From the end of World War II until our recent "Great Recession," the United States economy grew, on average, at a little more than 3 percent annually. At that rate the size of the economy doubles roughly every generation. There were, of course, recessions during that period. But nearly every economic downturn was followed by a period of significant growth. Over the last 70 years, the American economy has grown at 4 percent or greater about two-fifths of the time. The result has been a rapid transformation. Today most Americans have a substantially higher standard of living than previous generations.
But survey the historical data stretching back long before World War II and you may be surprised to see that economic growth is a relatively new phenomenon. In a brilliant essay published in 2004, Nobel economist Robert Lucas outlined the history of economic growth. His findings show that prior to the Industrial Revolution in the middle of the 18th century, per-capita gross domestic product (GDP) growth had largely been flat around the world.
Modern growth theory is itself relatively new. Robert M. Solow, the economist often credited with advancing modern economic thought in this area, did much of his groundbreaking work in the 1950s and '60s. Others, such as Lucas, have since developed alternative growth models. The short of it is that these are exciting times to be thinking about economics, growth, and the outer limits of human potential. There is a lot of cutting-edge work being done now. And it is reshaping what we know to be possible, while also forcing us to realize that much of what we have done in the past may have actually hamstrung the economy.
Consider the work of another economist who hasn't won the Nobel Prize, but likely deserves such high honors: Gordon Tullock. Perhaps Tullock's most relevant work to discussions of economic growth has to do with what has been called "rent seekers" — those who seek special payment or privilege, usually from the government. Tullock's insight offers us an explanation into why government spending can actually be harmful to economic growth. Rent seekers, as Tullock discovered, profit through the political process, not by producing a better or cheaper product. Their aim is to receive payment (or privilege) through government policy.
Not all payments or privileges provided by the government are problematic or even wasteful. But since the government uses a political process to decide whom it pays and how much, there is little incentive for rent seekers to push for greater efficiency or innovation. This is a problem in part because the public and the private sectors compete for the same pile of money and the same group of innovative entrepreneurs. When profits are relatively easy to make in government contract work, there are fewer innovators willing to spend their time and their capital developing the next innovation that could revolutionize an entire industry.
Many of the chapters in this book offer specific ideas for how to spark immediate and substantial economic growth, but let's first consider one important aspect to growth not factored into economic arguments often enough.

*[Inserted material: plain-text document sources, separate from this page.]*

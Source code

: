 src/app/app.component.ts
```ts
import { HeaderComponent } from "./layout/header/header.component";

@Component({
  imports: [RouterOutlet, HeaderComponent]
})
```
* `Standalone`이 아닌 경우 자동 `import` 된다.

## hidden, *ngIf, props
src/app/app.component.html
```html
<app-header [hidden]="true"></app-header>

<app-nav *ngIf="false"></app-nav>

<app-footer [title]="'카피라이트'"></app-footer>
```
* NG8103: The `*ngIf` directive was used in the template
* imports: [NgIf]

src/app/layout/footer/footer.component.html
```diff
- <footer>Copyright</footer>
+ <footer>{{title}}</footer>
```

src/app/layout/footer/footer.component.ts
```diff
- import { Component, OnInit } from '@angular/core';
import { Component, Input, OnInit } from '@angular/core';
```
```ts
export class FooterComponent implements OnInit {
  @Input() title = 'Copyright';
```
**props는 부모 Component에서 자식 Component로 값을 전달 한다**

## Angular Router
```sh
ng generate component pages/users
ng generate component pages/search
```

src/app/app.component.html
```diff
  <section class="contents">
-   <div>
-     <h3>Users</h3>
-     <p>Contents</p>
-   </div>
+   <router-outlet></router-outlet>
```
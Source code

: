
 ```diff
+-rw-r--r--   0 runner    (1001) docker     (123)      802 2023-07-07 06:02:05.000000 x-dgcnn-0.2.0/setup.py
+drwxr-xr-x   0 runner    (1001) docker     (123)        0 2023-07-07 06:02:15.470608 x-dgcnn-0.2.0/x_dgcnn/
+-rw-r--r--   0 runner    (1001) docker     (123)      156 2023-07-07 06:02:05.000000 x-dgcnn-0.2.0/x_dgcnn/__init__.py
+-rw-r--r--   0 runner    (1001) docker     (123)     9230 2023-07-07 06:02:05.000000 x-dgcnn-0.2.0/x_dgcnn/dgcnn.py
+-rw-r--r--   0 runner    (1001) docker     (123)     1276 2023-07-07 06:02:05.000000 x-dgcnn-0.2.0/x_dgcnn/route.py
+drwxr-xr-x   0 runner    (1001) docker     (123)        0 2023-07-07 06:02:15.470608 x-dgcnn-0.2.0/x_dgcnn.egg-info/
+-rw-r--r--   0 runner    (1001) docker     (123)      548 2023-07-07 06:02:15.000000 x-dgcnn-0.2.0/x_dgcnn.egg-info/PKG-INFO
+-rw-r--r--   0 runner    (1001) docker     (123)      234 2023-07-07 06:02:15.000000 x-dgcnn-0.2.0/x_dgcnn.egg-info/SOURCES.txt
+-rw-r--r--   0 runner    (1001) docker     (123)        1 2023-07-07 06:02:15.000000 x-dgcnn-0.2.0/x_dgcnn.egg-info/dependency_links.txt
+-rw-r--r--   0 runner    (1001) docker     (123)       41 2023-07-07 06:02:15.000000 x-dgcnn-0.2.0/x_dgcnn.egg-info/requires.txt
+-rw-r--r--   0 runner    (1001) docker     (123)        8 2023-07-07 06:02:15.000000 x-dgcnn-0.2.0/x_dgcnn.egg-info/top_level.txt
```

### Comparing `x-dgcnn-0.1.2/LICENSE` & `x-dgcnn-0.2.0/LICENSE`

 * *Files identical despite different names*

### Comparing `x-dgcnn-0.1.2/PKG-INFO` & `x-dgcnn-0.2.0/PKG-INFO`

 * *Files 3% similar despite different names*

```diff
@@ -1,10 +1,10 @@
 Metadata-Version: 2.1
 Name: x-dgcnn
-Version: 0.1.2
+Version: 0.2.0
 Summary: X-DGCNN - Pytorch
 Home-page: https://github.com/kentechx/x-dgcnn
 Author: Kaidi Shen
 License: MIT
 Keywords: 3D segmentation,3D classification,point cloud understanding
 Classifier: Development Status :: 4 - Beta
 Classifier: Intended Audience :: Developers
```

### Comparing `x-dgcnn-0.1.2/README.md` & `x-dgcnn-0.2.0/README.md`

Economic growth isn't an end unto itself. Growing the economy is a vital task for this generation because of what economic growth produces: a better life for millions upon millions of Americans and hundreds of millions of people across the globe. There is a certain virtue to prosperity. It inspires people, removes pressures that lead to embitterment and division, and allows us all to step back and get a healthy perspective on what is actually important in life.
The Pentagon was right in 2006 in believing that a vibrant, strong, and free economy makes for a vibrant, strong, and free nation. Prosperity brings with it material gains, but it also strengthens communities and allows all of us to reach our greatest potential. There is an imperative to grow.
Brendan Miniter is the editor of “The 4% Solution: Unleashing the Economic Growth America Needs,” from which this excerpt was taken; it will be released Tuesday. E-mail Brendan Miniter, the senior editorial director at the George W. Bush Institute, at firstname.lastname@example.org.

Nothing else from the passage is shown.